Currently Map Reduce programs have to use
WritableComparable-Writable key-value pairs. While it's
possible to write Writable wrappers for other serialization
frameworks (such as Thrift), this is not very convenient: it
would be nicer to be able to use arbitrary types directly,
without explicit wrapping and unwrapping.

-- 
This message is automatically generated by JIRA.
-
You can reply to this email to add a comment to the issue
online.


Commented: (HADOOP-1986) Add support for a general serialization mechanism for Map Reduce
country flaguser name
United States
2007-10-02 16:01:52
    [ https://issues.apache.org/jira/browse
/HADOOP-1986?page=com.atlassian.jira.plugin.system.issuetabp
anels:comment-tabpanel#action_12531912 ] 

Tom White commented on HADOOP-1986:
-----------------------------------

Here's an initial plan:

1. Remove the requirement for Map Reduce types to extend
WritableComparable/Writable. So for example Mapper would
become:


public interface Mapper<K1, V1, K2, V2>


2. Create a serialization class that can turn objects into
byte streams and vice versa. Something like:


public interface Serializer<T> {
  void serialize(T t, OutputStream out) throws IOException;
  void deserialize(T t, InputStream in) throws IOException;
}


3. Add a configuration property to specify the Serializer to
use. This would default to WritableSerializer (an
implementation of Serializer<Writable>).

4. Change the type of the output key comparator to be
Comparator<T>, with default WritableComparator (an
implmentation of Comparator<Writable>).

5. In MapTask use a Serializer to write map outputs to the
output files.

6. In ReduceTask use a Serializer to read sorted map outputs
for the reduce phase.

I've played with some of this and it looks like it would
work, however there is a problem with the Serializer
interface above as it stands. The serialize method of
WritableSerializer looks like this:


public void serialize(Writable w, OutputStream out) throws
IOException {
  w.write(new DataOutputStream(out));
}


Clearly it is not acceptable to create a new object on every
write. This is a general problem - Writables write to a
DataOutputStream, Thrift objects write to a TProtocol, etc.
So the solution is probably to make the Serializer stateful,
having the same lifetime as the wrapped stream. Something
like:


public interface Serializer<T> {
  void open(OutputStream out);
  void serialize(T t);
  void close();
}

(There would be a similar Deserializer interface.)

Could this work?

> Add support for a general serialization mechanism for
Map Reduce
>
------------------------------------------------------------
----
>
>                 Key: HADOOP-1986
>                 URL: htt
ps://issues.apache.org/jira/browse/HADOOP-1986
>             Project: Hadoop
>          Issue Type: New Feature
>          Components: mapred
>            Reporter: Tom White
>             Fix For: 0.16.0
>
>
> Currently Map Reduce programs have to use
WritableComparable-Writable key-value pairs. While it's
possible to write Writable wrappers for other serialization
frameworks (such as Thrift), this is not very convenient: it
would be nicer to be able to use arbitrary types directly,
without explicit wrapping and unwrapping.

-- 
This message is automatically generated by JIRA.
-
You can reply to this email to add a comment to the issue
online.


Commented: (HADOOP-1986) Add support for a general serialization mechanism for Map Reduce
country flaguser name
United States
2007-10-02 16:24:50
    [ https://issues.apache.org/jira/browse
/HADOOP-1986?page=com.atlassian.jira.plugin.system.issuetabp
anels:comment-tabpanel#action_12531916 ] 

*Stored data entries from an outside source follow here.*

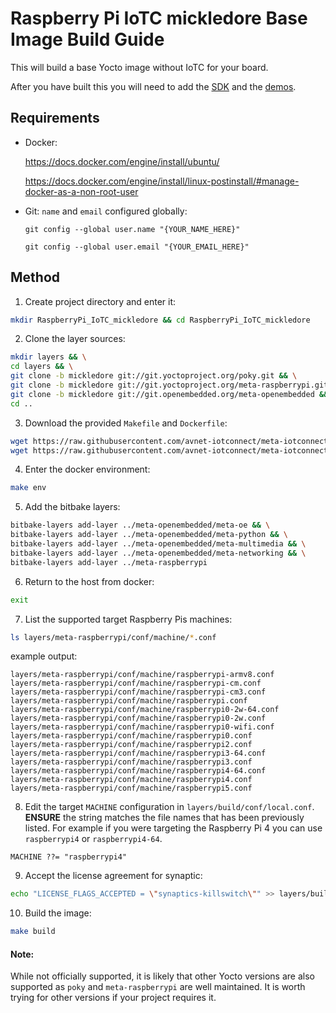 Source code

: # Raspberry Pi IoTC mickledore Base Image Build Guide

This will build a base Yocto image without IoTC for your board.

After you have built this you will need to add the [SDK](../../IoTC-SDK/README.md) and the [demos](../../Demos/README.md).

## Requirements
- Docker: 

    https://docs.docker.com/engine/install/ubuntu/
    
    https://docs.docker.com/engine/install/linux-postinstall/#manage-docker-as-a-non-root-user
- Git: `name` and `email` configured globally:

    `git config --global user.name "{YOUR_NAME_HERE}"`

    `git config --global user.email "{YOUR_EMAIL_HERE}"`

## Method
1. Create project directory and enter it:
```bash
mkdir RaspberryPi_IoTC_mickledore && cd RaspberryPi_IoTC_mickledore
```

2. Clone the layer sources:
```bash
mkdir layers && \
cd layers && \
git clone -b mickledore git://git.yoctoproject.org/poky.git && \
git clone -b mickledore git://git.yoctoproject.org/meta-raspberrypi.git && \
git clone -b mickledore git://git.openembedded.org/meta-openembedded && \
cd ..
```

3. Download the provided `Makefile` and `Dockerfile`:
```bash
wget https://raw.githubusercontent.com/avnet-iotconnect/meta-iotconnect-docs/main/Build/RaspberryPi/mickledore/Makefile && \
wget https://raw.githubusercontent.com/avnet-iotconnect/meta-iotconnect-docs/main/Build/RaspberryPi/mickledore/Dockerfile
```

4. Enter the docker environment:
```bash
make env
```

5. Add the bitbake layers:
```bash
bitbake-layers add-layer ../meta-openembedded/meta-oe && \
bitbake-layers add-layer ../meta-openembedded/meta-python && \
bitbake-layers add-layer ../meta-openembedded/meta-multimedia && \
bitbake-layers add-layer ../meta-openembedded/meta-networking && \
bitbake-layers add-layer ../meta-raspberrypi
```

6. Return to the host from docker:
```bash
exit
```

7. List the supported target Raspberry Pis machines:
```bash
ls layers/meta-raspberrypi/conf/machine/*.conf
```
example output:
```
layers/meta-raspberrypi/conf/machine/raspberrypi-armv8.conf
layers/meta-raspberrypi/conf/machine/raspberrypi-cm.conf
layers/meta-raspberrypi/conf/machine/raspberrypi-cm3.conf
layers/meta-raspberrypi/conf/machine/raspberrypi.conf
layers/meta-raspberrypi/conf/machine/raspberrypi0-2w-64.conf
layers/meta-raspberrypi/conf/machine/raspberrypi0-2w.conf
layers/meta-raspberrypi/conf/machine/raspberrypi0-wifi.conf
layers/meta-raspberrypi/conf/machine/raspberrypi0.conf
layers/meta-raspberrypi/conf/machine/raspberrypi2.conf
layers/meta-raspberrypi/conf/machine/raspberrypi3-64.conf
layers/meta-raspberrypi/conf/machine/raspberrypi3.conf
layers/meta-raspberrypi/conf/machine/raspberrypi4-64.conf
layers/meta-raspberrypi/conf/machine/raspberrypi4.conf
layers/meta-raspberrypi/conf/machine/raspberrypi5.conf
```

8. Edit the target `MACHINE` configuration in `layers/build/conf/local.conf`. **ENSURE** the string matches the file names that has been previously listed. For example if you were targeting the Raspberry Pi 4 you can use `raspberrypi4` or `raspberrypi4-64`.
```
MACHINE ??= "raspberrypi4"
```

9. Accept the license agreement for synaptic:
```bash
echo "LICENSE_FLAGS_ACCEPTED = \"synaptics-killswitch\"" >> layers/build/conf/local.conf
```

10. Build the image:
```bash
make build
```

#### Note:
While not officially supported, it is likely that other Yocto versions are also supported as `poky` and `meta-raspberrypi` are well maintained. It is worth trying for other versions if your project requires it.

Owen O'Malley commented on HADOOP-1986:
---------------------------------------

Actually, I'd probably set it up so that you could configure
the list of Serializers with something like:


<property>
  <name>hadoop.serializers</name>
 
<value>org.apache.hadoop.io.WritableSerializer,org.apa
che.hadoop.io.ThriftSerializer</value>
</property>


and serializer could also have a target class:


public interface Serializer<T> {
  void serialize(T t, OutputStream out) throws IOException;
  void deserialize(T t, InputStream in) throws IOException;
  // Get the base class that this serializer will work on
  Class getTargetClass();
}


> Add support for a general serialization mechanism for
Map Reduce
>
------------------------------------------------------------
----
>
>                 Key: HADOOP-1986
>                 URL: htt
ps://issues.apache.org/jira/browse/HADOOP-1986
>             Project: Hadoop
>          Issue Type: New Feature
>          Components: mapred
>            Reporter: Tom White
>             Fix For: 0.16.0
>
>
> Currently Map Reduce programs have to use
WritableComparable-Writable key-value pairs. While it's
possible to write Writable wrappers for other serialization
frameworks (such as Thrift), this is not very convenient: it
would be nicer to be able to use arbitrary types directly,
without explicit wrapping and unwrapping.

-- 
This message is automatically generated by JIRA.
-
You can reply to this email to add a comment to the issue
online.


Commented: (HADOOP-1986) Add support for a general serialization mechanism for Map Reduce
country flaguser name
United States
2007-10-02 17:16:50
    [ https://issues.apache.org/jira/browse
/HADOOP-1986?page=com.atlassian.jira.plugin.system.issuetabp
anels:comment-tabpanel#action_12531930 ] 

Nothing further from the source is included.